Dilema peradilan pun muncul dalam menangani kasus asusila. Dualisme sistem peradilan, antara peradilan umum dan adat, terkadang saling berbenturan. Di satu sisi, KUHP dengan pasal-pasal terkait asusila seperti pencabulan, pemerkosaan, dan perzinahan, menjadi landasan hukum utama. Yang mana  peradilan umum berfokus pada aspek pidana dan pemberian hukuman atau sanksi yang tegas kepada pelaku asusila. Adapun pasal-pasal yang mengatur mengenai delik kesusilaan yaitu Pasal 281 KUHP sampai Pasal 290 KUHP, serta  Pasal 292 KUHP.
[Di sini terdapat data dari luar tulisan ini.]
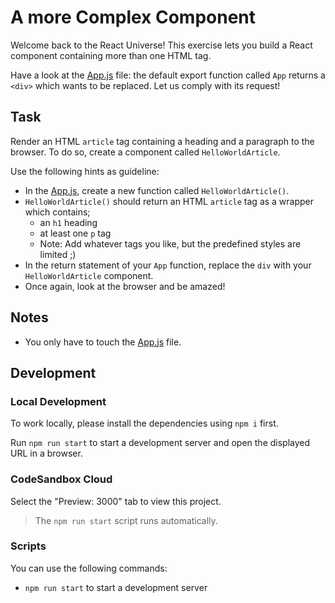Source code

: # A more Complex Component

Welcome back to the React Universe! This exercise lets you build a React component containing more than one HTML tag.

Have a look at the [App.js](./src/App.js) file: the default export function called `App` returns a `<div>` which wants to be replaced. Let us comply with its request!

## Task

Render an HTML `article` tag containing a heading and a paragraph to the browser. To do so, create a component called `HelloWorldArticle`.

Use the following hints as guideline:

- In the [App.js](src/App.js), create a new function called `HelloWorldArticle()`.
- `HelloWorldArticle()` should return an HTML `article` tag as a wrapper which contains;
  - an `h1` heading
  - at least one `p` tag
  - Note: Add whatever tags you like, but the predefined styles are limited ;)
- In the return statement of your `App` function, replace the `div` with your `HelloWorldArticle` component.
- Once again, look at the browser and be amazed!

## Notes

- You only have to touch the [App.js](src/App.js) file.

## Development

### Local Development

To work locally, please install the dependencies using `npm i` first.

Run `npm run start` to start a development server and open the displayed URL in a browser.

### CodeSandbox Cloud

Select the "Preview: 3000" tab to view this project.

> The `npm run start` script runs automatically.

### Scripts

You can use the following commands:

- `npm run start` to start a development server
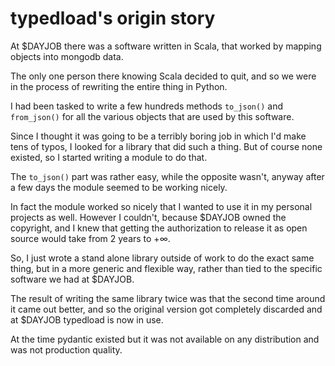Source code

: typedload's origin story
========================

At $DAYJOB there was a software written in Scala, that worked by mapping objects into mongodb data.

The only one person there knowing Scala decided to quit, and so we were in the process of rewriting the entire thing in Python.

I had been tasked to write a few hundreds methods `to_json()` and `from_json()` for all the various objects that are used by this software.

Since I thought it was going to be a terribly boring job in which I'd make tens of typos, I looked for a library that did such a thing. But of course none existed, so I started writing a module to do that.

The `to_json()` part was rather easy, while the opposite wasn't, anyway after a few days the module seemed to be working nicely.

In fact the module worked so nicely that I wanted to use it in my personal projects as well. However I couldn't, because $DAYJOB owned the copyright, and I knew that getting the authorization to release it as open source would take from 2 years to +∞.

So, I just wrote a stand alone library outside of work to do the exact same thing, but in a more generic and flexible way, rather than tied to the specific software we had at $DAYJOB.

The result of writing the same library twice was that the second time around it came out better, and so the original version got completely discarded and at $DAYJOB typedload is now in use.

At the time pydantic existed but it was not available on any distribution and was not production quality.
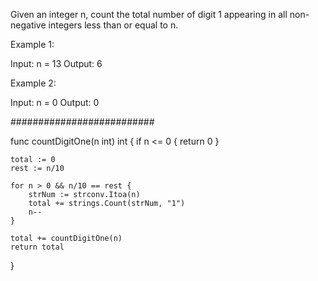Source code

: Given an integer n, count the total number of digit 1 appearing in all non-negative integers less than or equal to n.

Example 1:

Input: n = 13
Output: 6

Example 2:

Input: n = 0
Output: 0

##########################

func countDigitOne(n int) int {
    if n <= 0 {
        return 0
    }
    

    total := 0
    rest := n/10

    for n > 0 && n/10 == rest {
        strNum := strconv.Itoa(n)
        total += strings.Count(strNum, "1")
        n--
    } 

    total += countDigitOne(n)
    return total
}
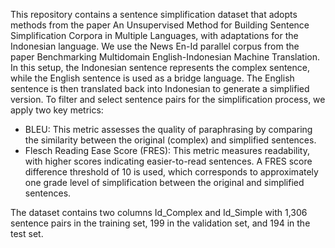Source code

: This repository contains a sentence simplification dataset that adopts methods from the paper An Unsupervised Method for Building Sentence Simplification Corpora in Multiple Languages, with adaptations for the Indonesian language. 
We use the News En-Id parallel corpus from the paper Benchmarking Multidomain English-Indonesian Machine Translation. In this setup, the Indonesian sentence represents  the complex sentence, while the English sentence is used as a bridge language. The English sentence is then translated back into Indonesian to generate a simplified version.
To filter and select sentence pairs for the simplification process, we apply two key metrics:
- BLEU: This metric assesses the quality of paraphrasing by comparing the similarity between the original (complex) and simplified sentences.
- Flesch Reading Ease Score (FRES): This metric measures readability, with higher scores indicating easier-to-read sentences. A FRES score difference threshold of 10 is used, which corresponds to approximately one grade level of simplification between the original and simplified sentences.

The dataset contains two columns Id_Complex and Id_Simple with 1,306 sentence pairs in the training set, 199 in the validation set, and 194 in the test set.
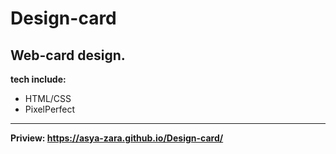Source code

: # Design-card
## Web-card design.
**tech include:**
- HTML/CSS
- PixelPerfect
***
**Priview:  https://asya-zara.github.io/Design-card/**
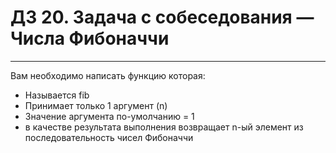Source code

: # ДЗ 20. Задача с собеседования — Числа Фибоначчи
<hr>
Вам необходимо написать функцию которая:

- Называется fib
- Принимает только 1 аргумент (n)
- Значение аргумента по-умолчанию = 1
- в качестве результата выполнения возвращает n-ый элемент из последовательность чисел Фибоначчи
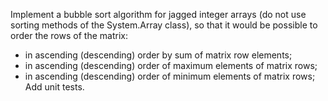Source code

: Implement a bubble sort algorithm for jagged integer arrays (do not use sorting methods of the System.Array class), so that it would be possible to order the rows of the matrix:

- in ascending (descending) order by sum of matrix row elements;
- in ascending (descending) order of maximum elements of matrix rows;
- in ascending (descending) order of minimum elements of matrix rows;
Add unit tests.
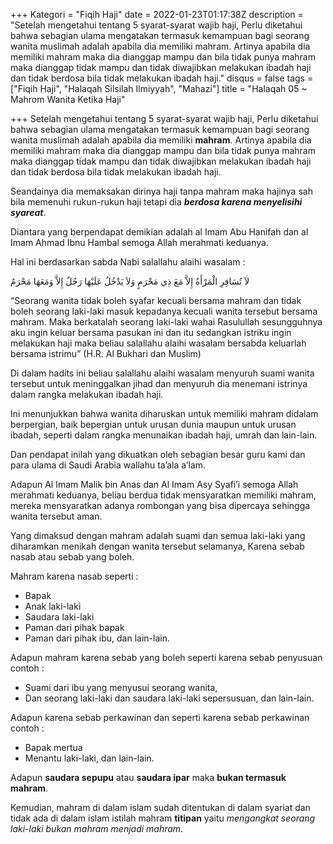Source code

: +++
Kategori = "Fiqih Haji"
date = 2022-01-23T01:17:38Z
description = "Setelah mengetahui tentang 5 syarat-syarat wajib haji, Perlu diketahui bahwa sebagian ulama mengatakan termasuk kemampuan bagi seorang wanita muslimah adalah apabila dia memiliki mahram. Artinya apabila dia memiliki mahram maka dia dianggap mampu dan bila tidak punya mahram maka dianggap tidak mampu dan tidak diwajibkan melakukan ibadah haji dan tidak berdosa bila tidak melakukan ibadah haji."
disqus = false
tags = ["Fiqih Haji", "Halaqah Silsilah Ilmiyyah", "Mahazi"]
title = "Halaqah 05 ~ Mahrom Wanita Ketika Haji"

+++
Setelah mengetahui tentang 5 syarat-syarat wajib haji, Perlu diketahui bahwa sebagian ulama mengatakan termasuk kemampuan bagi seorang wanita muslimah adalah apabila dia memiliki **mahram**. Artinya apabila dia memiliki mahram maka dia dianggap mampu dan bila tidak punya mahram maka dianggap tidak mampu dan tidak diwajibkan melakukan ibadah haji dan tidak berdosa bila tidak melakukan ibadah haji.

Seandainya dia memaksakan dirinya haji tanpa mahram maka hajinya sah bila memenuhi rukun-rukun haji tetapi dia **_berdosa karena menyelisihi syareat_**.

Diantara yang berpendapat demikian adalah al Imam Abu Hanifah dan al Imam Ahmad Ibnu Hambal semoga Allah merahmati keduanya.

Hal ini berdasarkan sabda Nabi salallahu alaihi wasalam :

لاَ تُسَافِرِ الْمَرْأَةُ إِلاَّ مَعَ ذِي مَحْرَمٍ وَلاَ يَدْخُلُ عَلَيْهَا رَجُلٌ إِلاَّ وَمَعَهَا مَحْرَمٌ

“Seorang wanita tidak boleh syafar kecuali bersama mahram dan tidak boleh seorang laki-laki masuk kepadanya kecuali wanita tersebut bersama mahram. Maka berkatalah seorang laki-laki wahai Rasulullah sesungguhnya aku ingin keluar bersama pasukan ini dan itu sedangkan istriku ingin melakukan haji maka beliau salallahu alaihi wasalam bersabda keluarlah bersama istrimu” (H.R. Al Bukhari dan Muslim)

Di dalam hadits ini beliau salallahu alaihi wasalam menyuruh suami wanita tersebut untuk meninggalkan jihad dan menyuruh dia menemani istrinya dalam rangka melakukan ibadah haji. 

Ini menunjukkan bahwa wanita diharuskan untuk memiliki mahram didalam berpergian, baik bepergian untuk urusan dunia maupun untuk urusan ibadah, seperti dalam rangka menunaikan ibadah haji, umrah dan lain-lain.

Dan pendapat inilah yang dikuatkan oleh sebagian besar guru kami dan para ulama di Saudi Arabia wallahu ta’ala a’lam.

Adapun Al Imam Malik bin Anas dan Al Imam Asy Syafi’i semoga Allah merahmati keduanya, beliau berdua tidak mensyaratkan memiliki mahram, mereka mensyaratkan adanya rombongan yang bisa dipercaya sehingga wanita tersebut aman.

Yang dimaksud dengan mahram adalah suami dan semua laki-laki yang diharamkan menikah dengan wanita tersebut selamanya, Karena sebab nasab atau sebab yang boleh.

Mahram karena nasab seperti :

* Bapak
* Anak laki-laki
* Saudara laki-laki
* Paman dari pihak bapak
* Paman dari pihak ibu, dan lain-lain.

Adapun mahram karena sebab yang boleh seperti karena sebab penyusuan contoh :

* Suami dari ibu yang menyusui seorang wanita,
* Dan seorang laki-laki dan saudara laki-laki sepersusuan, dan lain-lain.

Adapun karena sebab perkawinan dan seperti karena sebab perkawinan contoh :

* Bapak mertua
* Menantu laki-laki, dan lain-lain.

Adapun **saudara sepupu** atau **saudara ipar** maka **bukan termasuk mahram**.

Kemudian, mahram di dalam islam sudah ditentukan di dalam syariat dan tidak ada di dalam islam istilah mahram **titipan** yaitu _mengangkat seorang laki-laki bukan mahram menjadi mahram_.
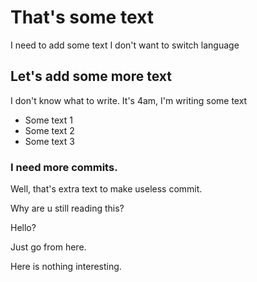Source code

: # That's some text

I need to add some text
I don't want to switch language

## Let's add some more text

I don't know what to write.
It's 4am, I'm writing some text

* Some text 1
* Some text 2
* Some text 3

### I need more commits.

Well, that's extra text to make useless commit.

Why are u still reading this?

Hello? 

Just go from here. 

Here is nothing interesting.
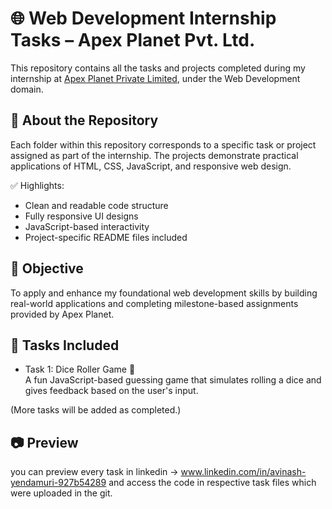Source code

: # 🌐 Web Development Internship Tasks – Apex Planet Pvt. Ltd.

This repository contains all the tasks and projects completed during my internship at [Apex Planet Private Limited](https://www.linkedin.com/company/apex-planet-private-limited/), under the Web Development domain.

## 📁 About the Repository

Each folder within this repository corresponds to a specific task or project assigned as part of the internship. The projects demonstrate practical applications of HTML, CSS, JavaScript, and responsive web design.

✅ Highlights:
- Clean and readable code structure
- Fully responsive UI designs
- JavaScript-based interactivity
- Project-specific README files included

## 🎯 Objective

To apply and enhance my foundational web development skills by building real-world applications and completing milestone-based assignments provided by Apex Planet.

## 🧩 Tasks Included

- Task 1: Dice Roller Game 🎲  
  A fun JavaScript-based guessing game that simulates rolling a dice and gives feedback based on the user's input.

(More tasks will be added as completed.)

## 📷 Preview

you can preview every task in linkedin -> www.linkedin.com/in/avinash-yendamuri-927b54289 
and access the code in respective task files which were uploaded in the git.
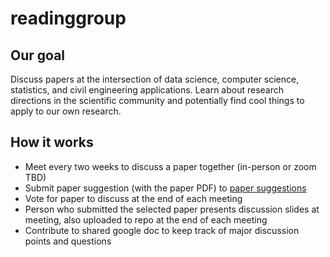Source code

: # readinggroup

## Our goal
Discuss papers at the intersection of data science, computer science, statistics, and civil engineering applications. Learn about research directions in the scientific community and potentially find cool things to apply to our own research. 

## How it works
- Meet every two weeks to discuss a paper together (in-person or zoom TBD)
- Submit paper suggestion (with the paper PDF) to [paper suggestions](https://github.com/jaewonsaw/readinggroup/tree/main/paper%20suggestions)
- Vote for paper to discuss at the end of each meeting
- Person who submitted the selected paper presents discussion slides at meeting, also uploaded to repo at the end of each meeting
- Contribute to shared google doc to keep track of major discussion points and questions
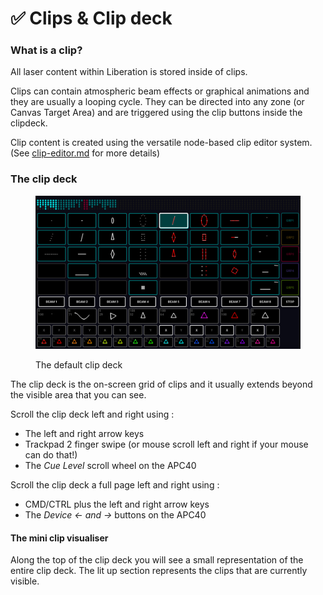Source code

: # ✅ Clips & Clip deck

### What is a clip?

All laser content within Liberation is stored inside of clips.

Clips can contain atmospheric beam effects or graphical animations and they are usually a looping cycle. They can be directed into any zone (or Canvas Target Area) and are triggered using the clip buttons inside the clipdeck.

Clip content is created using the versatile node-based clip editor system. (See [clip-editor.md](../designing-content/clip-editor.md "mention") for more details)

### The clip deck

<figure><img src="../.gitbook/assets/clips-clip-deck" alt=""><figcaption><p>The default clip deck</p></figcaption></figure>

The clip deck is the on-screen grid of clips and it usually extends beyond the visible area that you can see.

Scroll the clip deck left and right using :

* The left and right arrow keys
* Trackpad 2 finger swipe (or mouse scroll left and right if your mouse can do that!)
* The _Cue Level_ scroll wheel on the APC40

Scroll the clip deck a full page left and right using :

* CMD/CTRL plus the left and right arrow keys
* The _Device <- and ->_ buttons on the APC40

#### The mini clip visualiser

Along the top of the clip deck you will see a small representation of the entire clip deck. The lit up section represents the clips that are currently visible.
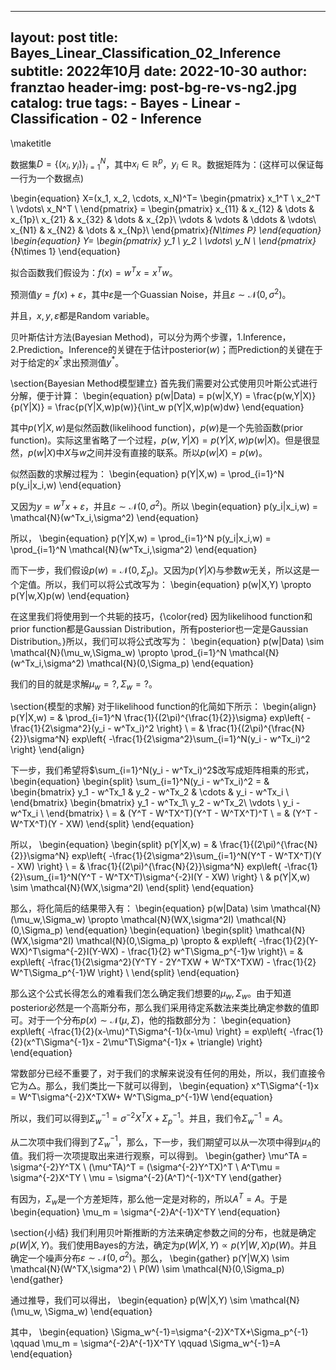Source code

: 
---
layout:     post
title:      Bayes_Linear_Classification_02_Inference
subtitle:   2022年10月
date:       2022-10-30
author:     franztao
header-img: post-bg-re-vs-ng2.jpg
catalog: true
tags:
    - Bayes
    - Linear
    - Classification
    - 02
    - Inference
---
            


\maketitle

数据集$D=\{(x_i,y_i)\}^{N}_{i=1}$，其中$x_i\in\mathbb{R}^{p}$，$y_i\in\mathbb{R}$。数据矩阵为：(这样可以保证每一行为一个数据点)

\begin{equation}
    X=(x_1, x_2, \cdots, x_N)^T=
    \begin{pmatrix}
    x_1^T \\ 
    x_2^T \\
    \vdots\\
    x_N^T \\
    \end{pmatrix} =
    \begin{pmatrix}
    x_{11} & x_{12} & \dots & x_{1p}\\
    x_{21} & x_{32} & \dots & x_{2p}\\
    \vdots & \vdots & \ddots & \vdots\\
    x_{N1} & x_{N2} & \dots & x_{Np}\\
    \end{pmatrix}_{N\times P}
\end{equation}
\begin{equation}
    Y=
    \begin{pmatrix}
    y_1 \\ 
    y_2 \\
    \vdots\\
    y_N \\
    \end{pmatrix}_{N\times 1}
\end{equation}

拟合函数我们假设为：$f(x) = w^Tx = x^Tw$。

预测值$y=f(x)+\varepsilon$，其中$\varepsilon$是一个Guassian Noise，并且$\varepsilon \sim \mathcal{N}(0,\sigma^2)$。

并且，$x,y,\varepsilon$都是Random variable。

贝叶斯估计方法(Bayesian Method)，可以分为两个步骤，1.Inference，2.Prediction。Inference的关键在于估计posterior$(w)$；而Prediction的关键在于对于给定的$x^{\ast}$求出预测值$y^{\ast}$。

\section{Bayesian Method模型建立}
首先我们需要对公式使用贝叶斯公式进行分解，便于计算：
\begin{equation}
    p(w|Data) = p(w|X,Y) = \frac{p(w,Y|X)}{p(Y|X)} = \frac{p(Y|X,w)p(w)}{\int_w p(Y|X,w)p(w)dw}
\end{equation}

其中$p(Y|X,w)$是似然函数(likelihood function)，$p(w)$是一个先验函数(prior function)。实际这里省略了一个过程，$p(w,Y|X)=p(Y|X,w)p(w|X)$。但是很显然，$p(w|X)$中$X$与$w$之间并没有直接的联系。所以$p(w|X)=p(w)$。

似然函数的求解过程为：
\begin{equation}
    p(Y|X,w) = \prod_{i=1}^N p(y_i|x_i,w) 
\end{equation}

又因为$y=w^Tx+\varepsilon$，并且$\varepsilon \sim \mathcal{N}(0,\sigma^2)$。所以
\begin{equation}
    p(y_i|x_i,w) = \mathcal{N}(w^Tx_i,\sigma^2)
\end{equation}

所以，
\begin{equation}
    p(Y|X,w) = \prod_{i=1}^N p(y_i|x_i,w) = \prod_{i=1}^N \mathcal{N}(w^Tx_i,\sigma^2)
\end{equation}

而下一步，我们假设$p(w)=\mathcal{N}(0,\Sigma_p)$。又因为$p(Y|X)$与参数$w$无关，所以这是一个定值。所以，我们可以将公式改写为：
\begin{equation}
    p(w|X,Y) \propto p(Y|w,X)p(w) 
\end{equation}

在这里我们将使用到一个共轭的技巧，{\color{red} 因为likelihood function和prior function都是Gaussian Distribution，所有posterior也一定是Gaussian Distribution。}所以，我们可以将公式改写为：
\begin{equation}
    p(w|Data) \sim \mathcal{N}(\mu_w,\Sigma_w) \propto \prod_{i=1}^N \mathcal{N}(w^Tx_i,\sigma^2) \mathcal{N}(0,\Sigma_p)
\end{equation}

我们的目的就是求解$\mu_w = ?,\Sigma_w = ?$。

\section{模型的求解}
对于likelihood function的化简如下所示：
\begin{align}
    p(Y|X,w) 
    = & \prod_{i=1}^N \frac{1}{(2\pi)^{\frac{1}{2}}\sigma} exp\left\{ -\frac{1}{2\sigma^2}(y_i - w^Tx_i)^2 \right\} \\
    = & \frac{1}{(2\pi)^{\frac{N}{2}}\sigma^N} exp\left\{ -\frac{1}{2\sigma^2}\sum_{i=1}^N(y_i - w^Tx_i)^2 \right\}
\end{align}

下一步，我们希望将$\sum_{i=1}^N(y_i - w^Tx_i)^2$改写成矩阵相乘的形式，
\begin{equation}
    \begin{split}
        \sum_{i=1}^N(y_i - w^Tx_i)^2 = &
    \begin{bmatrix}
        y_1 - w^Tx_1 & y_2 - w^Tx_2 & \cdots & y_i - w^Tx_i \\
    \end{bmatrix}
    \begin{bmatrix}
        y_1 - w^Tx_1\\
        y_2 - w^Tx_2\\
        \vdots \\
        y_i - w^Tx_i \\
    \end{bmatrix} \\
    = & (Y^T - W^TX^T)(Y^T - W^TX^T)^T \\
    = & (Y^T - W^TX^T)(Y - XW)
    \end{split}
\end{equation}

所以，
\begin{equation}
    \begin{split}
        p(Y|X,w) = &  \frac{1}{(2\pi)^{\frac{N}{2}}\sigma^N} exp\left\{ -\frac{1}{2\sigma^2}\sum_{i=1}^N(Y^T - W^TX^T)(Y - XW) \right\} \\
        = &  \frac{1}{(2\pi)^{\frac{N}{2}}\sigma^N} exp\left\{ -\frac{1}{2}\sum_{i=1}^N(Y^T - W^TX^T)\sigma^{-2}I(Y - XW) \right\} \\
        & p(Y|X,w) \sim \mathcal{N}(WX,\sigma^2I)
    \end{split}
\end{equation}

那么，将化简后的结果带入有：
\begin{equation}
    p(w|Data) \sim \mathcal{N}(\mu_w,\Sigma_w) \propto \mathcal{N}(WX,\sigma^2I) \mathcal{N}(0,\Sigma_p)
\end{equation}
\begin{equation}
    \begin{split}
        \mathcal{N}(WX,\sigma^2I) \mathcal{N}(0,\Sigma_p) \propto & exp\left\{ -\frac{1}{2}(Y-WX)^T\sigma^{-2}I(Y-WX) - \frac{1}{2} w^T\Sigma_p^{-1}w \right\}\\
        = & exp\left\{ -\frac{1}{2\sigma^2}(Y^TY - 2Y^TXW + W^TX^TXW) - \frac{1}{2} W^T\Sigma_p^{-1}W \right\} \\
    \end{split}
\end{equation}

那么这个公式长得怎么的难看我们怎么确定我们想要的$\mu_w,\Sigma_w$。由于知道posterior必然是一个高斯分布，那么我们采用待定系数法来类比确定参数的值即可。对于一个分布$p(x)\sim \mathcal{N}(\mu,\Sigma)$，他的指数部分为：
\begin{equation}
    exp\left\{ -\frac{1}{2}(x-\mu)^T\Sigma^{-1}(x-\mu) \right\} 
    = 
    exp\left\{ -\frac{1}{2}(x^T\Sigma^{-1}x - 2\mu^T\Sigma^{-1}x + \triangle) \right\}
\end{equation}

常数部分已经不重要了，对于我们的求解来说没有任何的用处，所以，我们直接令它为$\triangle$。那么，我们类比一下就可以得到，
\begin{equation}
    x^T\Sigma^{-1}x = W^T\sigma^{-2}X^TXW+ W^T\Sigma_p^{-1}W
\end{equation}

所以，我们可以得到$\Sigma_w^{-1}=\sigma^{-2}X^TX+\Sigma_p^{-1}$。并且，我们令$\Sigma_w^{-1}=A$。

从二次项中我们得到了$\Sigma_w^{-1}$，那么，下一步，我们期望可以从一次项中得到$\mu_A$的值。我们将一次项提取出来进行观察，可以得到。
\begin{gather}
    \mu^TA = \sigma^{-2}Y^TX \\
    (\mu^TA)^T = (\sigma^{-2}Y^TX)^T \\
    A^T\mu = \sigma^{-2}X^TY \\
    \mu = \sigma^{-2}(A^T)^{-1}X^TY 
\end{gather}

有因为，$\Sigma_w$是一个方差矩阵，那么他一定是对称的，所以$A^T=A$。于是
\begin{equation}
    \mu_m = \sigma^{-2}A^{-1}X^TY
\end{equation}

\section{小结}
我们利用贝叶斯推断的方法来确定参数之间的分布，也就是确定$p(W|X,Y)$。我们使用Bayes的方法，确定为$p(W|X,Y)\propto p(Y|W,X)p(W)$。并且确定一个噪声分布$\varepsilon\sim\mathcal{N}(0,\sigma^2)$。那么，
\begin{gather}
    p(Y|W,X) \sim \mathcal{N}(W^TX,\sigma^2) \\
    P(W) \sim \mathcal{N}(0,\Sigma_p)
\end{gather}

通过推导，我们可以得出，
\begin{equation}
    p(W|X,Y) \sim \mathcal{N}(\mu_w, \Sigma_w)
\end{equation}

其中，
\begin{equation}
    \Sigma_w^{-1}=\sigma^{-2}X^TX+\Sigma_p^{-1} \qquad \mu_m = \sigma^{-2}A^{-1}X^TY \qquad \Sigma_w^{-1}=A
\end{equation}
Namun di sisi lain, hukum adat memiliki aturan dan norma tersendiri  mengenai kesusilaan yang tak jarang  berbeda interpretasi. Seperti contohnya, peradilan adat lebih mengedepankan aspek keseimbangan komunitas dan pemulihan hubungan sosial antara pihak yang terlibat. Dualisme sistem peradilan ini semakin memperumit sistuasi. Dilema ini berakibat pada lambatnya proses hukum dan ketidakadilan bagi para korban. Korban pun harus menanggung  beban trauma dan stigma, tanpa kepastian hukum yang jelas. Dilema peradilan ini harus segera diurai. Diperlukan solusi yang komprehensif dan mempertimbangkan berbagai aspek, mulai dari hukum pidana, hukum agama, hingga kemaslahatan korban.


Peradilan umum maupun peradilan adat memiliki kelebihan ataupun kekurangan masing-masing dalam menuntaskan kasus tindak pidana asusila ini. Kelebihan peradilan umum yaitu memiliki standar hukum yang jelas dan terukur, sehingga proses penyelesaian perkara lebih terjamin objektivitas dan keadilannya. Peradilan umum juga memiliki akses terhadap berbagai alat bukti dan metode forensik yang lebih canggih untuk membantu dalam menyingkap fakta dan kebenaran, memberi hukuman yang lebih tegas bagi pelaku tindak pidana asusila, serta memiliki mekanisme untuk melindungi korban sekaligus hak-haknya.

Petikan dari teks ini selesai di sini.